INPUT FOR THIS TASK:
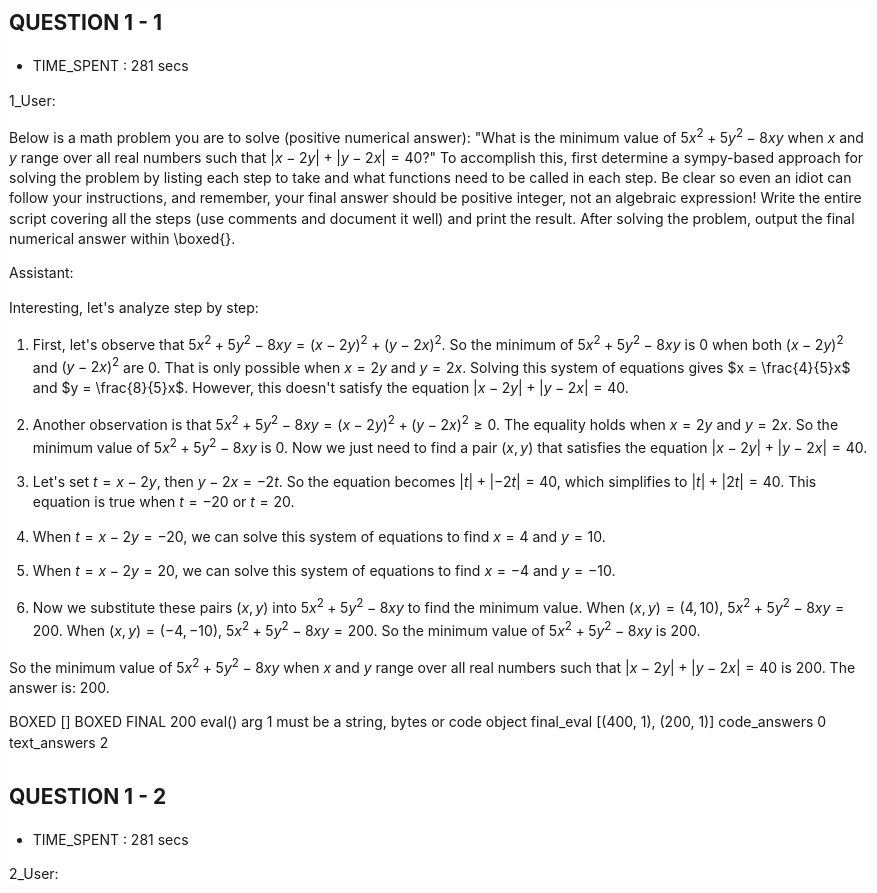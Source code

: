 

## QUESTION 1 - 1 
- TIME_SPENT : 281 secs

1_User:

Below is a math problem you are to solve (positive numerical answer):
"What is the minimum value of $5x^2+5y^2-8xy$ when $x$ and $y$ range over all real numbers such that $|x-2y| + |y-2x| = 40$?"
To accomplish this, first determine a sympy-based approach for solving the problem by listing each step to take and what functions need to be called in each step. Be clear so even an idiot can follow your instructions, and remember, your final answer should be positive integer, not an algebraic expression!
Write the entire script covering all the steps (use comments and document it well) and print the result. After solving the problem, output the final numerical answer within \boxed{}.

Assistant: 

Interesting, let's analyze step by step:



1. First, let's observe that $5x^2+5y^2-8xy = (x-2y)^2 + (y-2x)^2$. So the minimum of $5x^2+5y^2-8xy$ is 0 when both $(x-2y)^2$ and $(y-2x)^2$ are 0. That is only possible when $x = 2y$ and $y = 2x$. Solving this system of equations gives $x = \frac{4}{5}x$ and $y = \frac{8}{5}x$. However, this doesn't satisfy the equation $|x-2y| + |y-2x| = 40$.

2. Another observation is that $5x^2+5y^2-8xy = (x-2y)^2 + (y-2x)^2 \geq 0$. The equality holds when $x = 2y$ and $y = 2x$. So the minimum value of $5x^2+5y^2-8xy$ is 0. Now we just need to find a pair $(x, y)$ that satisfies the equation $|x-2y| + |y-2x| = 40$.

3. Let's set $t = x - 2y$, then $y - 2x = -2t$. So the equation becomes $|t| + |-2t| = 40$, which simplifies to $|t| + |2t| = 40$. This equation is true when $t = -20$ or $t = 20$.

4. When $t = x - 2y = -20$, we can solve this system of equations to find $x = 4$ and $y = 10$.

5. When $t = x - 2y = 20$, we can solve this system of equations to find $x = -4$ and $y = -10$.

6. Now we substitute these pairs $(x, y)$ into $5x^2+5y^2-8xy$ to find the minimum value. When $(x, y) = (4, 10)$, $5x^2+5y^2-8xy = 200$. When $(x, y) = (-4, -10)$, $5x^2+5y^2-8xy = 200$. So the minimum value of $5x^2+5y^2-8xy$ is 200.

So the minimum value of $5x^2+5y^2-8xy$ when $x$ and $y$ range over all real numbers such that $|x-2y| + |y-2x| = 40$ is 200. The answer is: $200$.

BOXED []
BOXED FINAL 200
eval() arg 1 must be a string, bytes or code object final_eval
[(400, 1), (200, 1)]
code_answers 0 text_answers 2



## QUESTION 1 - 2 
- TIME_SPENT : 281 secs

2_User:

EXERCISE INSTRUCTIONS: The answer is a portion of the data. Write out exactly the line with "BOXED FINAL 200" and all lines after it.

REPLY TO THE TASK:
BOXED FINAL 200
eval() arg 1 must be a string, bytes or code object final_eval
[(400, 1), (200, 1)]
code_answers 0 text_answers 2



## QUESTION 1 - 2 
- TIME_SPENT : 281 secs

2_User:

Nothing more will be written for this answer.